Билли заговорил с такой резкостью, что Мейси чуть не вышла из роли и не уставилась на него, но сдержалась и дерзко ответила:
— И чем же мне заняться, папочка?
Билли промолчал, снова посмотрев на часы, а Мейси — в образе Шарлотты — взяла газету. Открыв передовицу и едва прочитав пару строк, она вдруг сдавленно всхлипнула и зарыдала. Затем метнула газету на пол, со скрежетом отодвинула стул и, закрыв рот ладонью, выбежала из кабинета. Билли вздохнул, отер лоб и вытянул ноги, довольный тем, что избавился от навязанной роли.
Мейси вернулась.
— Любопытный эксперимент, правда?
— Очень странный, мисс. Я вспомнил рассказ Уэйта и пытался за ним повторить.
Мейси кивнула.
— Чудно получилось. Я будто чувствовал себя по-другому, стал кем-то другим.
— Объясни, Билли. Понимаю, что словами передать трудно, но это крайне важно и совершенно необходимо.
— Я так рассердился, что в любой момент вспыхнул бы, как сухое полено.
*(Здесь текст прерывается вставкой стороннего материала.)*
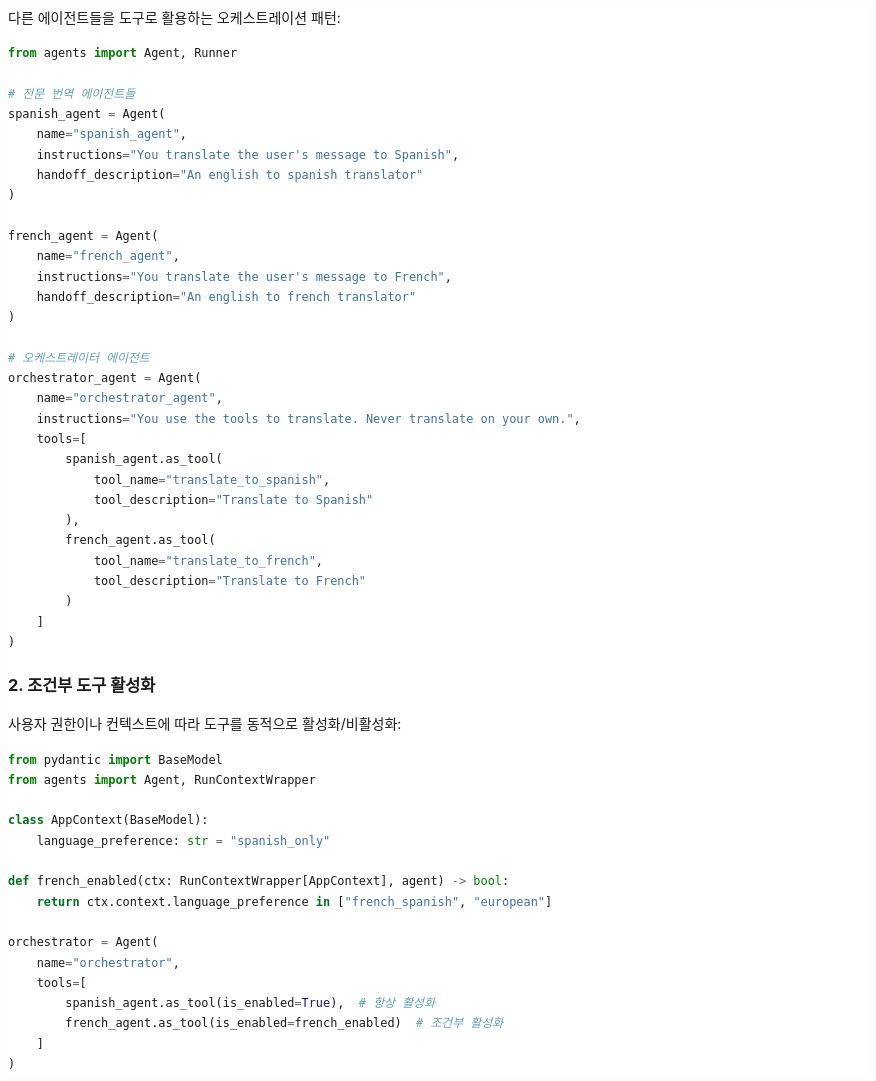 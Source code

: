 다른 에이전트들을 도구로 활용하는 오케스트레이션 패턴:

```python
from agents import Agent, Runner

# 전문 번역 에이전트들
spanish_agent = Agent(
    name="spanish_agent",
    instructions="You translate the user's message to Spanish",
    handoff_description="An english to spanish translator"
)

french_agent = Agent(
    name="french_agent", 
    instructions="You translate the user's message to French",
    handoff_description="An english to french translator"
)

# 오케스트레이터 에이전트
orchestrator_agent = Agent(
    name="orchestrator_agent",
    instructions="You use the tools to translate. Never translate on your own.",
    tools=[
        spanish_agent.as_tool(
            tool_name="translate_to_spanish",
            tool_description="Translate to Spanish"
        ),
        french_agent.as_tool(
            tool_name="translate_to_french", 
            tool_description="Translate to French"
        )
    ]
)
```

### 2. 조건부 도구 활성화

사용자 권한이나 컨텍스트에 따라 도구를 동적으로 활성화/비활성화:

```python
from pydantic import BaseModel
from agents import Agent, RunContextWrapper

class AppContext(BaseModel):
    language_preference: str = "spanish_only"

def french_enabled(ctx: RunContextWrapper[AppContext], agent) -> bool:
    return ctx.context.language_preference in ["french_spanish", "european"]

orchestrator = Agent(
    name="orchestrator",
    tools=[
        spanish_agent.as_tool(is_enabled=True),  # 항상 활성화
        french_agent.as_tool(is_enabled=french_enabled)  # 조건부 활성화
    ]
)
```
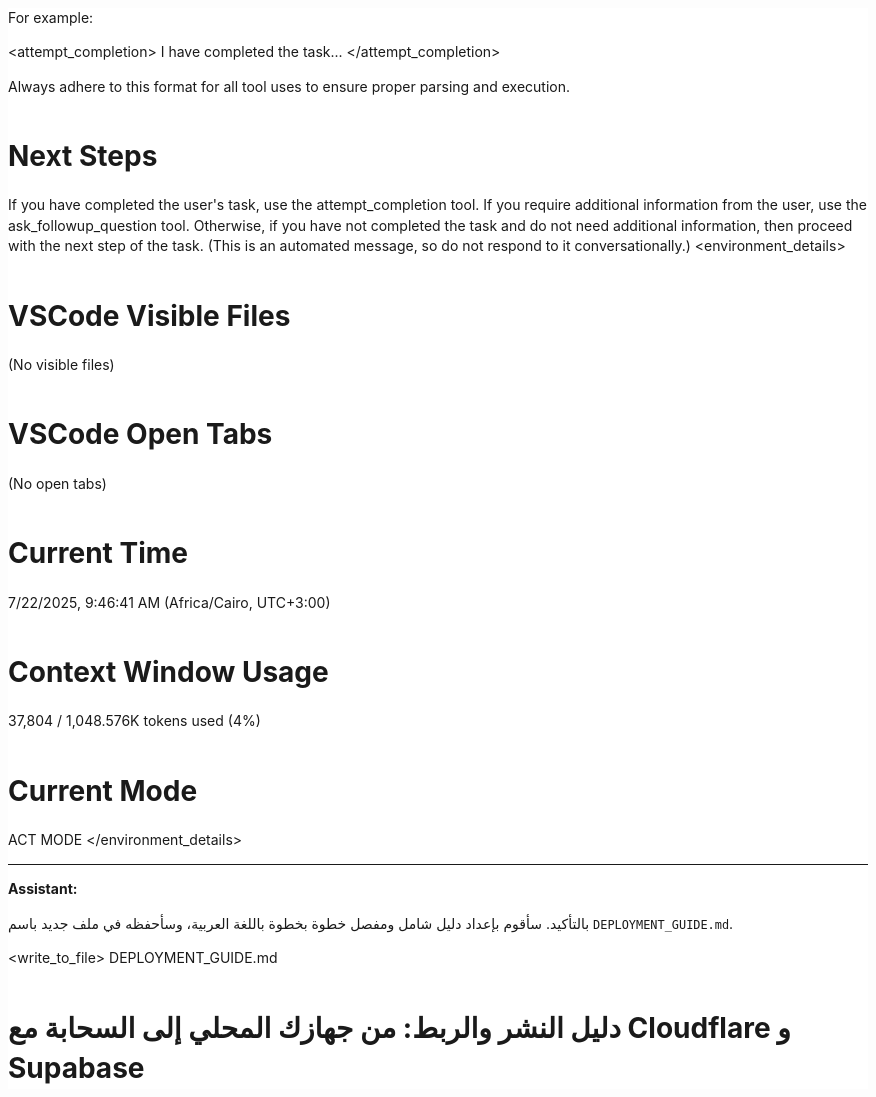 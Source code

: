 For example:

<attempt_completion>
<result>
I have completed the task...
</result>
</attempt_completion>

Always adhere to this format for all tool uses to ensure proper parsing and execution.

# Next Steps

If you have completed the user's task, use the attempt_completion tool. 
If you require additional information from the user, use the ask_followup_question tool. 
Otherwise, if you have not completed the task and do not need additional information, then proceed with the next step of the task. 
(This is an automated message, so do not respond to it conversationally.)
<environment_details>
# VSCode Visible Files
(No visible files)

# VSCode Open Tabs
(No open tabs)

# Current Time
7/22/2025, 9:46:41 AM (Africa/Cairo, UTC+3:00)

# Context Window Usage
37,804 / 1,048.576K tokens used (4%)

# Current Mode
ACT MODE
</environment_details>

---

**Assistant:**

بالتأكيد. سأقوم بإعداد دليل شامل ومفصل خطوة بخطوة باللغة العربية، وسأحفظه في ملف جديد باسم `DEPLOYMENT_GUIDE.md`.

<write_to_file>
<path>DEPLOYMENT_GUIDE.md</path>
<content>
# دليل النشر والربط: من جهازك المحلي إلى السحابة مع Cloudflare و Supabase
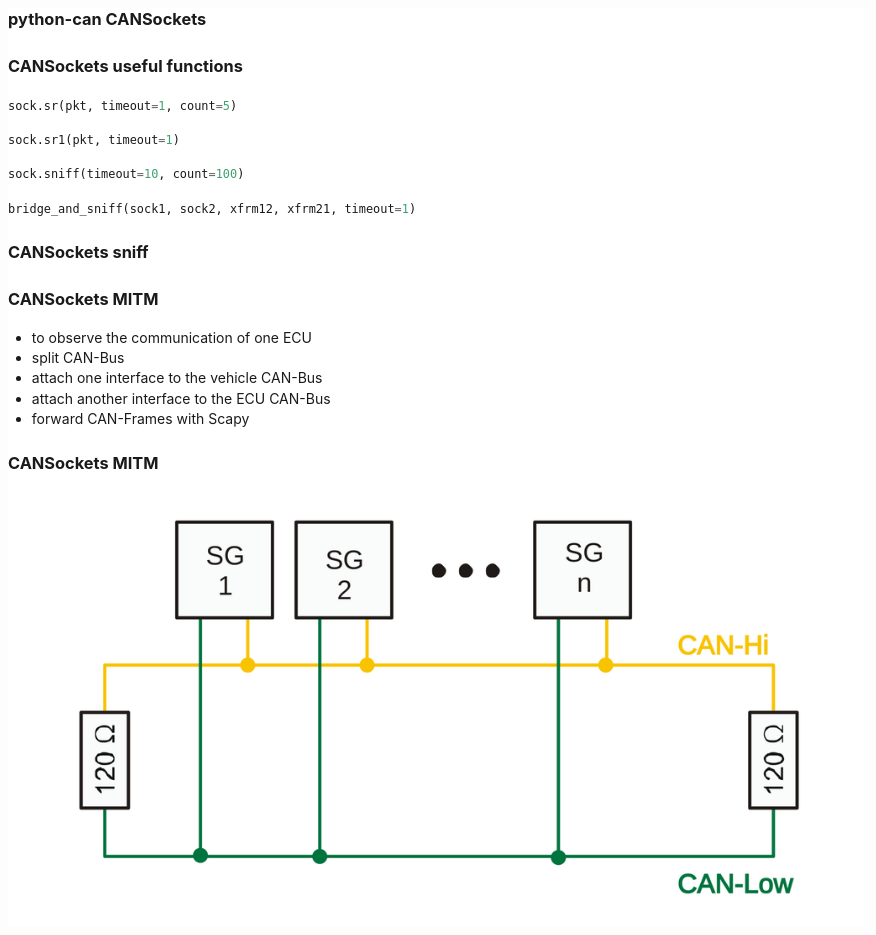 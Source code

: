 

### python-can CANSockets
<video class="stretch" controls><source data-src="animations/animation-scapy-python-can-cansocket.webm" type="video/webm"></video>



### CANSockets useful functions

```python
sock.sr(pkt, timeout=1, count=5)
```
```python
sock.sr1(pkt, timeout=1)
```
```python
sock.sniff(timeout=10, count=100)
```
```python
bridge_and_sniff(sock1, sock2, xfrm12, xfrm21, timeout=1)
```



### CANSockets sniff
<video class="stretch" controls><source data-src="animations/animation-scapy-cansockets-sniff.webm" type="video/webm"></video>



### CANSockets MITM

- to observe the communication of one ECU
- split CAN-Bus
- attach one interface to the vehicle CAN-Bus
- attach another interface to the ECU CAN-Bus
- forward CAN-Frames with Scapy



### CANSockets MITM

![alt_text](images/can-bus.png)
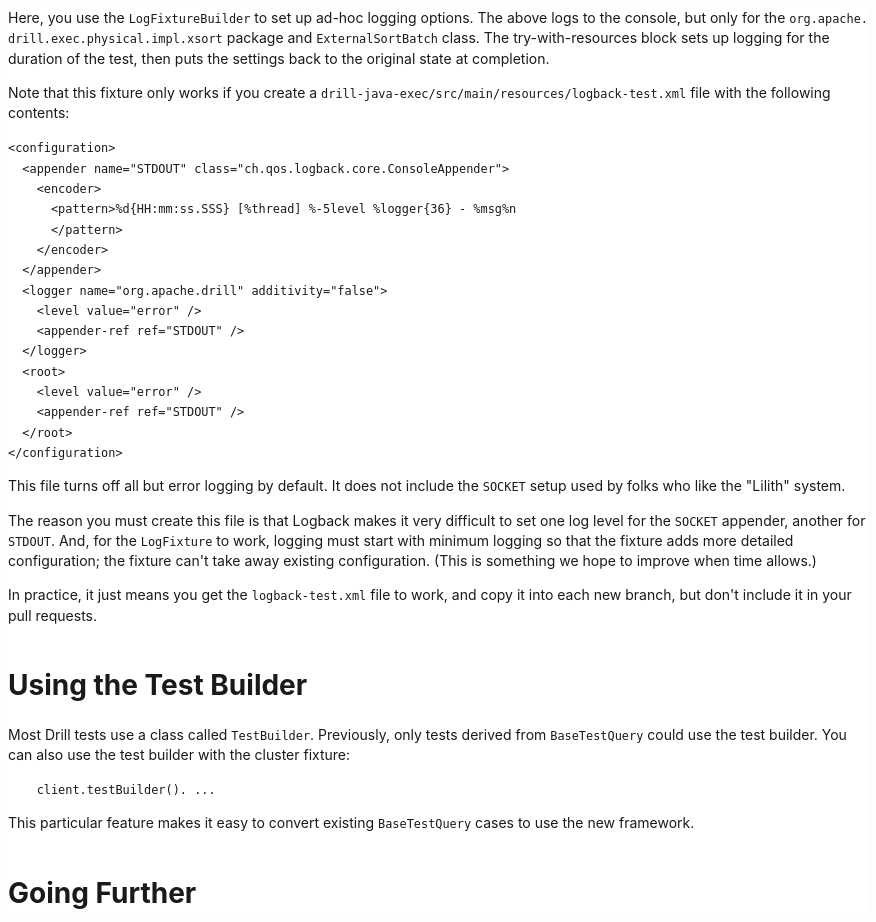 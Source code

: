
 ```
```

Here, you use the `LogFixtureBuilder` to set up ad-hoc logging options. The above logs to the console, but only for the `org.apache.drill.exec.physical.impl.xsort` package and `ExternalSortBatch` class. The try-with-resources block sets up logging for the duration of the test, then puts the settings back to the original state at completion.

Note that this fixture only works if you create a `drill-java-exec/src/main/resources/logback-test.xml` file with the following contents:

```
<configuration>
  <appender name="STDOUT" class="ch.qos.logback.core.ConsoleAppender">
    <encoder>
      <pattern>%d{HH:mm:ss.SSS} [%thread] %-5level %logger{36} - %msg%n
      </pattern>
    </encoder>
  </appender>
  <logger name="org.apache.drill" additivity="false">
    <level value="error" />
    <appender-ref ref="STDOUT" />
  </logger>
  <root>
    <level value="error" />
    <appender-ref ref="STDOUT" />
  </root>
</configuration>
```

This file turns off all but error logging by default. It does not include the `SOCKET` setup used by folks who like the "Lilith" system.

The reason you must create this file is that Logback makes it very difficult to set one log level for the `SOCKET` appender, another for `STDOUT`. And, for the `LogFixture` to work, logging must start with minimum logging so that the fixture adds more detailed configuration; the fixture can't take away existing configuration. (This is something we hope to improve when time allows.)

In practice, it just means you get the `logback-test.xml` file to work, and copy it into each new branch, but don't include it in your pull requests.

# Using the Test Builder

Most Drill tests use a class called `TestBuilder`. Previously, only tests derived from `BaseTestQuery` could use the test builder. You can also use the test builder with the cluster fixture:

```
    client.testBuilder(). ...
```

This particular feature makes it easy to convert existing `BaseTestQuery` cases to use the new framework.

# Going Further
Я подумал об отце Уэйта, погибшем в шахте, его матери, о том, как ей приходилось вкалывать до седьмого пота, и какие тяготы он сам перенес, как горбатился с утра до ночи, ну и все такое. Потом подумал о жене в Йоркшире, которая сидит у него на шее. А когда вы вошли, я испытал, как мне кажется, все, что он сам чувствовал, и, честно говоря, на вас даже не хватило терпения. Ну, то есть на Шарлотту.
— Как считаешь, он сидел в комнате, когда Шарлотта сбежала?
— Думаю, да. Но мне показалось, будто я заставлял себя сидеть на месте, потому что решил: больше не позволю ей меня допекать. У меня просто не осталось сил читать — я так… так разозлился! Потому и отдал газету ей, то есть вам. А вы что думаете, мисс?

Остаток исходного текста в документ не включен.